# Ipod Nano noir ... ibook noir ?



## marcax38 (13 Septembre 2005)

Cool a mon avis mais pour vous ?

Axl


----------



## garfield (13 Septembre 2005)

Salut!
On verrai trop les marques de doigts je pense.


----------



## Hobbes Ze Tiger (13 Septembre 2005)

Et les traces de langue sur un ibook c'est pas bô .


----------



## pbas400 (13 Septembre 2005)

il vaut mieux en douter, car tous les PC sont deja Noir...à moins que ça annonce le rapprochement entre SONY et APPLE


----------



## Ycare (13 Septembre 2005)

J'avais déjà lancé l'idée dans le poste sur l'IPod Nano :

Je suis convaincu que par le biais de ces deux ipods monochromes Apple teste les ventes et préférences du public.

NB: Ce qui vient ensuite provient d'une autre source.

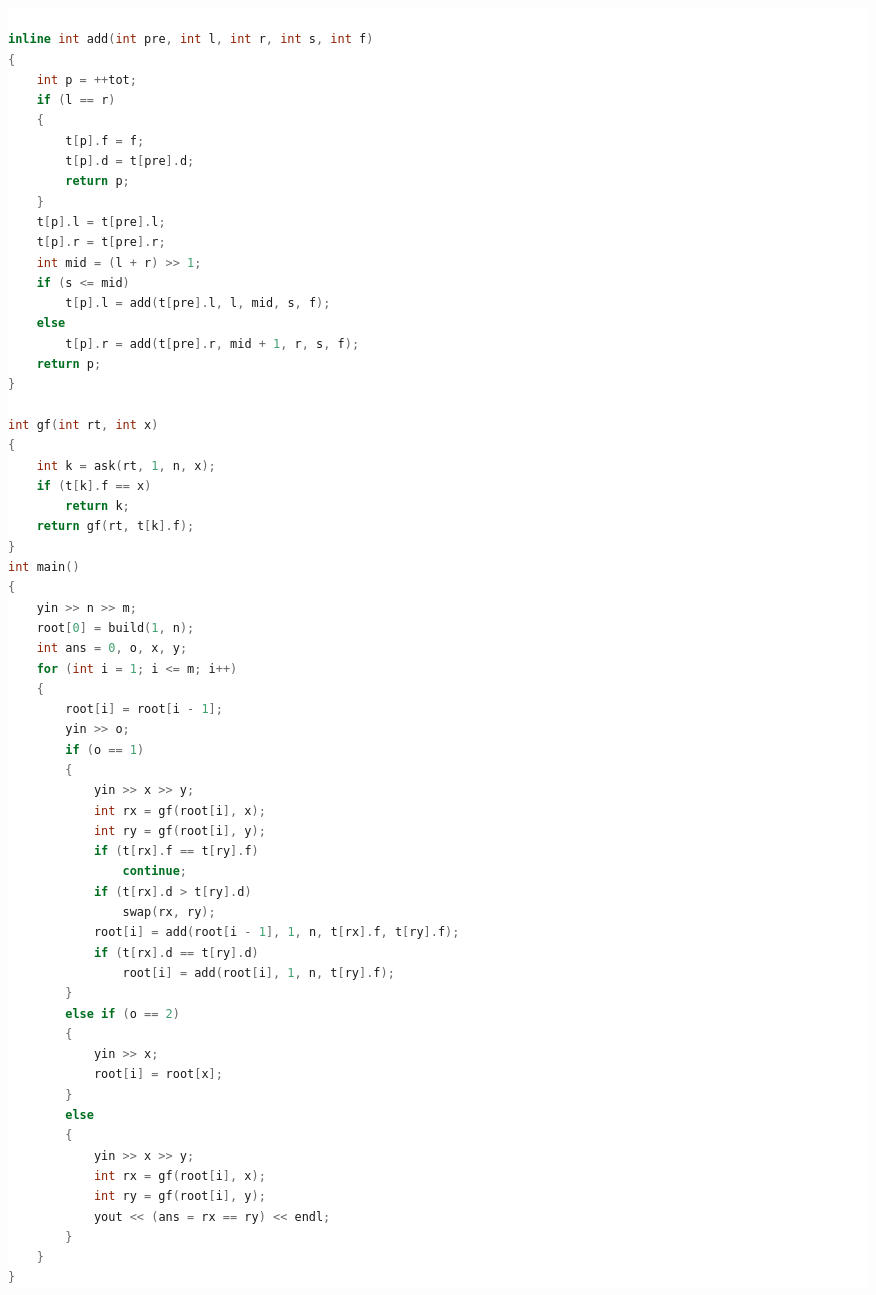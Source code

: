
 ```cpp

inline int add(int pre, int l, int r, int s, int f)
{
    int p = ++tot;
    if (l == r)
    {
        t[p].f = f;
        t[p].d = t[pre].d;
        return p;
    }
    t[p].l = t[pre].l;
    t[p].r = t[pre].r;
    int mid = (l + r) >> 1;
    if (s <= mid)
        t[p].l = add(t[pre].l, l, mid, s, f);
    else
        t[p].r = add(t[pre].r, mid + 1, r, s, f);
    return p;
}

int gf(int rt, int x)
{
    int k = ask(rt, 1, n, x);
    if (t[k].f == x)
        return k;
    return gf(rt, t[k].f);
}
int main()
{
    yin >> n >> m;
    root[0] = build(1, n);
    int ans = 0, o, x, y;
    for (int i = 1; i <= m; i++)
    {
        root[i] = root[i - 1];
        yin >> o;
        if (o == 1)
        {
            yin >> x >> y;
            int rx = gf(root[i], x);
            int ry = gf(root[i], y);
            if (t[rx].f == t[ry].f)
                continue;
            if (t[rx].d > t[ry].d)
                swap(rx, ry);
            root[i] = add(root[i - 1], 1, n, t[rx].f, t[ry].f);
            if (t[rx].d == t[ry].d)
                root[i] = add(root[i], 1, n, t[ry].f);
        }
        else if (o == 2)
        {
            yin >> x;
            root[i] = root[x];
        }
        else
        {
            yin >> x >> y;
            int rx = gf(root[i], x);
            int ry = gf(root[i], y);
            yout << (ans = rx == ry) << endl;
        }
    }
}
```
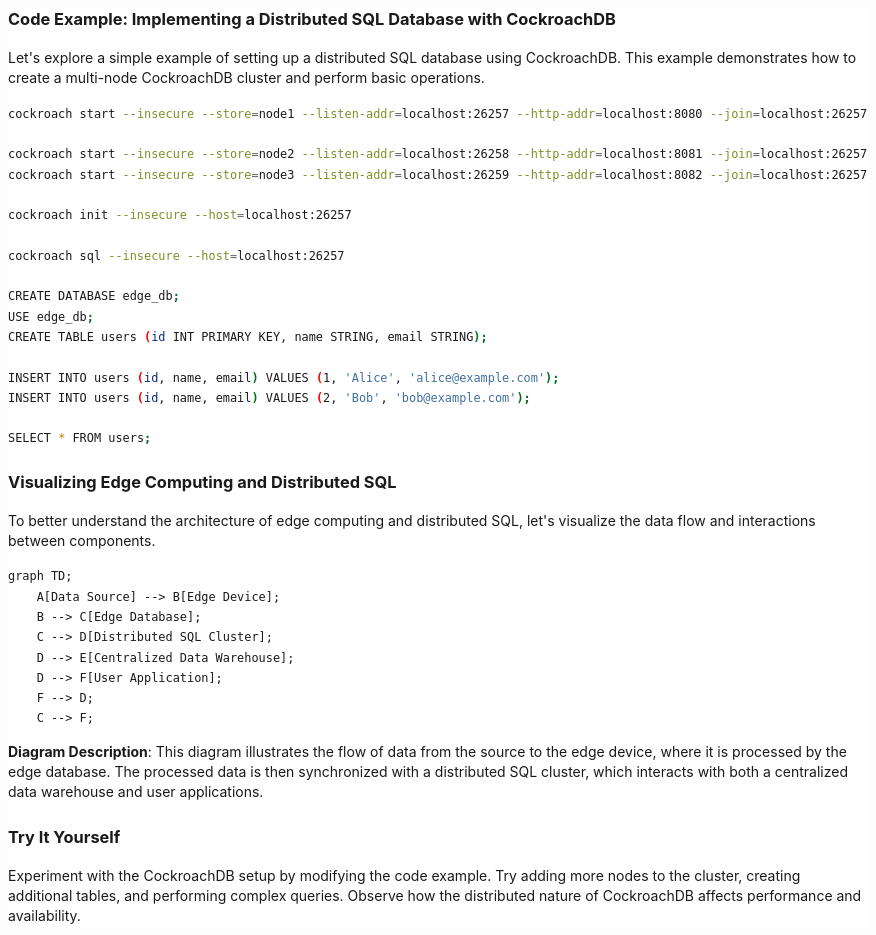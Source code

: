 ### Code Example: Implementing a Distributed SQL Database with CockroachDB

Let's explore a simple example of setting up a distributed SQL database using CockroachDB. This example demonstrates how to create a multi-node CockroachDB cluster and perform basic operations.

```bash
cockroach start --insecure --store=node1 --listen-addr=localhost:26257 --http-addr=localhost:8080 --join=localhost:26257

cockroach start --insecure --store=node2 --listen-addr=localhost:26258 --http-addr=localhost:8081 --join=localhost:26257
cockroach start --insecure --store=node3 --listen-addr=localhost:26259 --http-addr=localhost:8082 --join=localhost:26257

cockroach init --insecure --host=localhost:26257

cockroach sql --insecure --host=localhost:26257

CREATE DATABASE edge_db;
USE edge_db;
CREATE TABLE users (id INT PRIMARY KEY, name STRING, email STRING);

INSERT INTO users (id, name, email) VALUES (1, 'Alice', 'alice@example.com');
INSERT INTO users (id, name, email) VALUES (2, 'Bob', 'bob@example.com');

SELECT * FROM users;
```

### Visualizing Edge Computing and Distributed SQL

To better understand the architecture of edge computing and distributed SQL, let's visualize the data flow and interactions between components.

```mermaid
graph TD;
    A[Data Source] --> B[Edge Device];
    B --> C[Edge Database];
    C --> D[Distributed SQL Cluster];
    D --> E[Centralized Data Warehouse];
    D --> F[User Application];
    F --> D;
    C --> F;
```

**Diagram Description**: This diagram illustrates the flow of data from the source to the edge device, where it is processed by the edge database. The processed data is then synchronized with a distributed SQL cluster, which interacts with both a centralized data warehouse and user applications.

### Try It Yourself

Experiment with the CockroachDB setup by modifying the code example. Try adding more nodes to the cluster, creating additional tables, and performing complex queries. Observe how the distributed nature of CockroachDB affects performance and availability.
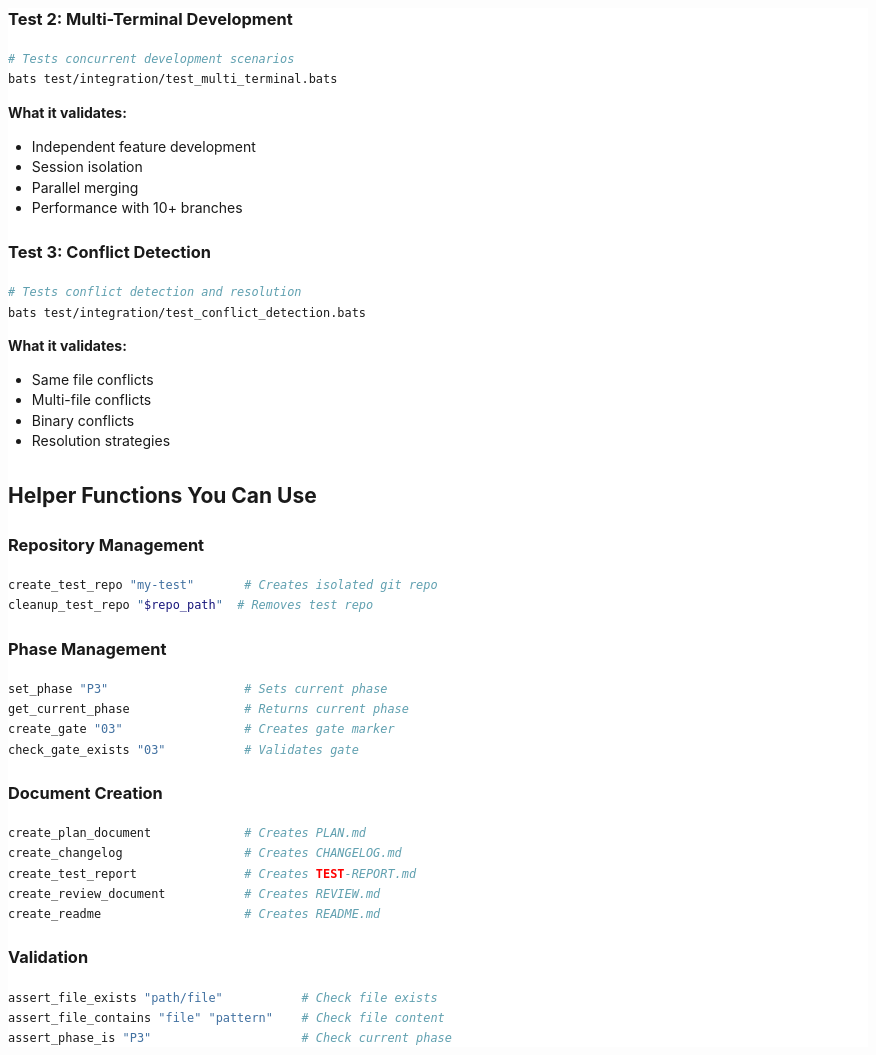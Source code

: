 ### Test 2: Multi-Terminal Development
```bash
# Tests concurrent development scenarios
bats test/integration/test_multi_terminal.bats
```

**What it validates:**
- Independent feature development
- Session isolation
- Parallel merging
- Performance with 10+ branches

### Test 3: Conflict Detection
```bash
# Tests conflict detection and resolution
bats test/integration/test_conflict_detection.bats
```

**What it validates:**
- Same file conflicts
- Multi-file conflicts
- Binary conflicts
- Resolution strategies

## Helper Functions You Can Use

### Repository Management
```bash
create_test_repo "my-test"       # Creates isolated git repo
cleanup_test_repo "$repo_path"  # Removes test repo
```

### Phase Management
```bash
set_phase "P3"                   # Sets current phase
get_current_phase                # Returns current phase
create_gate "03"                 # Creates gate marker
check_gate_exists "03"           # Validates gate
```

### Document Creation
```bash
create_plan_document             # Creates PLAN.md
create_changelog                 # Creates CHANGELOG.md
create_test_report               # Creates TEST-REPORT.md
create_review_document           # Creates REVIEW.md
create_readme                    # Creates README.md
```

### Validation
```bash
assert_file_exists "path/file"           # Check file exists
assert_file_contains "file" "pattern"    # Check file content
assert_phase_is "P3"                     # Check current phase
```
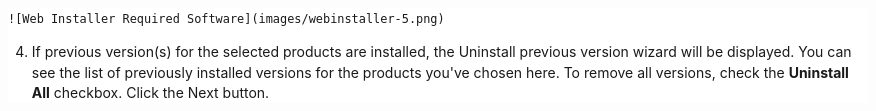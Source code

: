     ![Web Installer Required Software](images/webinstaller-5.png)

4. If previous version(s) for the selected products are installed, the Uninstall previous version wizard will be displayed. You can see the list of previously installed versions for the products you've chosen here. To remove all versions, check the **Uninstall All** checkbox. Click the Next button.
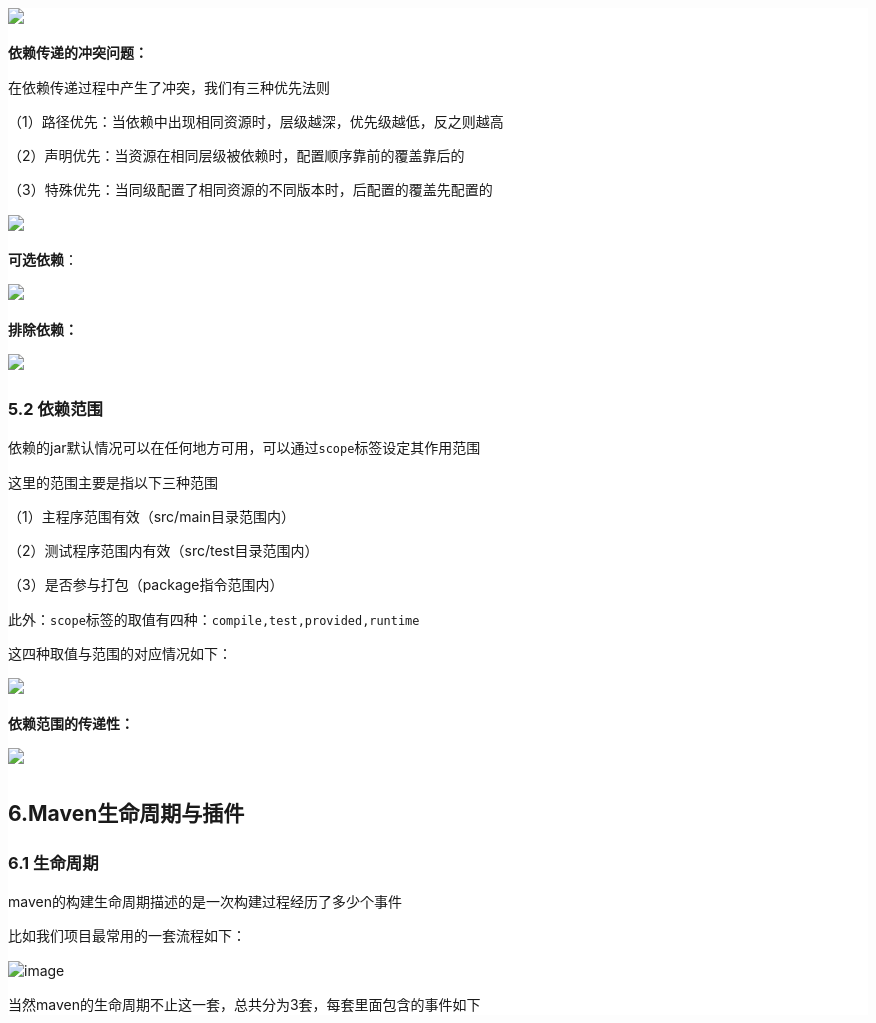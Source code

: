 ![](./img/46.png)

**依赖传递的冲突问题：**

在依赖传递过程中产生了冲突，我们有三种优先法则

（1）路径优先：当依赖中出现相同资源时，层级越深，优先级越低，反之则越高

（2）声明优先：当资源在相同层级被依赖时，配置顺序靠前的覆盖靠后的

（3）特殊优先：当同级配置了相同资源的不同版本时，后配置的覆盖先配置的

![](./img/47.png)

**可选依赖**：

![](./img/48.png)

**排除依赖：**

![](./img/49.png)

### 5.2 依赖范围

依赖的jar默认情况可以在任何地方可用，可以通过`scope`标签设定其作用范围

这里的范围主要是指以下三种范围

（1）主程序范围有效（src/main目录范围内）

（2）测试程序范围内有效（src/test目录范围内）

（3）是否参与打包（package指令范围内）

此外：`scope`标签的取值有四种：`compile,test,provided,runtime`

这四种取值与范围的对应情况如下：

![](./img/50.png)



**依赖范围的传递性：**

![](./img/51.png)

## 6.Maven生命周期与插件

### 6.1 生命周期

maven的构建生命周期描述的是一次构建过程经历了多少个事件

比如我们项目最常用的一套流程如下：

![image](https://user-images.githubusercontent.com/41461298/147770706-a4eb7564-651f-4932-b9a6-dcc8bc316375.png)

当然maven的生命周期不止这一套，总共分为3套，每套里面包含的事件如下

Si les indices de marchés s'avèrent favorables il est je pense très probable de voir une gamme d'odinateur Apple débarquer en choix 2 couleurs, comme pour le dernier IPod.

Le noir n'a rien avec avec les vieux PC même de Sony, car si tu regardes la différence entre les noir et blanc sur Apple, et celui sur PC, Apple n'a aucun soucis à se faire quant à son originalité. Un Vaio ferait pâle figure à coté d'une IBook noir.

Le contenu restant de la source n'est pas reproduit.